What to Eat with Battenberg Cake?

what to serve with battenberg cake

These Variations Are a Must Try!

  1. Flavor Infusions: Experiment with different extracts or essences to add unique flavors to your cake layers. Try orange, lemon, or even rosewater for a delightful twist.
  2. Nutty Delights: Instead of almond flour, swap it out with other ground nuts like hazelnuts or pistachios to create a distinct flavor profile.
  3. Fruity Fillings: While apricot jam is traditional, you can explore other fruit preserves such as raspberry, strawberry, or even a tangy lemon curd for a burst of fruity goodness.
  4. Chocolate Lovers’ Dream: Amp up the chocolate factor by incorporating chocolate chips or chunks into the chocolate batter for an extra decadent treat.
  5. Spice it Up: Add a pinch of cinnamon, nutmeg, or cardamom to the cake batter for a warm and comforting flavor that pairs perfectly with the sweetness of the marzipan.
  6. Boozy Bliss: For an adult twist, brush the cake strips with a flavored liqueur like amaretto or Grand Marnier before wrapping them in marzipan for a sophisticated touch.
  7. Layered Luxury: Instead of the traditional checkered pattern, get creative with different layering techniques like swirls or waves for a visually stunning presentation.

Managing Leftovers!

  1. Storage: To prevent drying out, tightly cover the cake with plastic wrap.
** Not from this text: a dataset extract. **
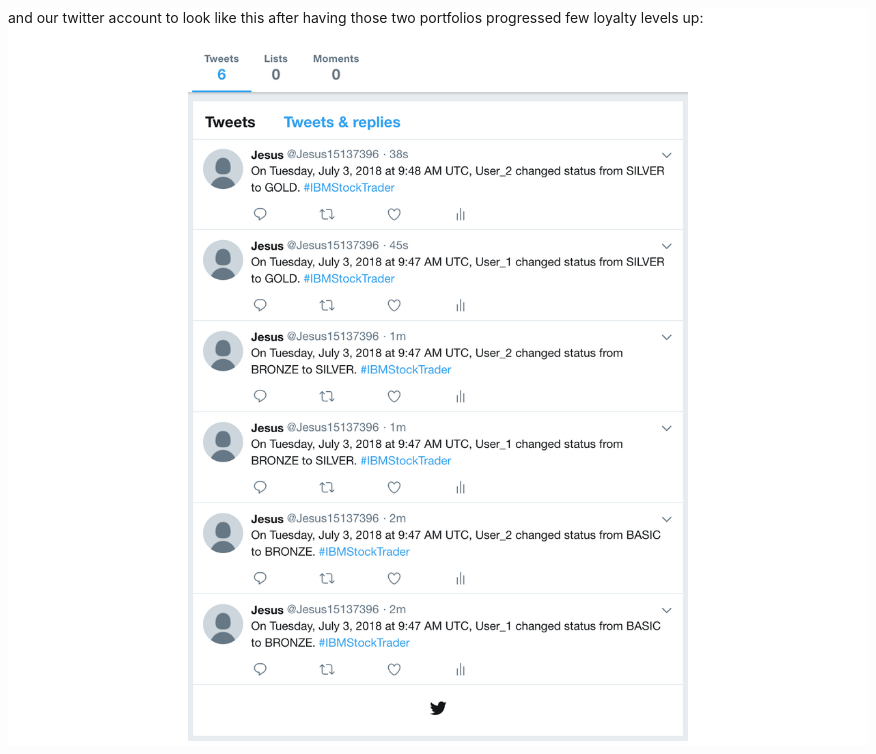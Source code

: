 and our twitter account to look like this after having those two portfolios progressed few loyalty levels up:

<p align="center">
<img alt="demo-twitter" src="images/resiliency21.png" width="500"/>
</p>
It can be stored at room temperature for up to 3 days.
  2. Freezing Option: For longer storage, wrap the cake very well and freeze for up to one month. Thaw it in the refrigerator before serving.
  3. Marzipan Management: Any leftover marzipan should be tightly wrapped to prevent drying. It can be stored in the fridge for up to 2 weeks or in the freezer for up to 3 months.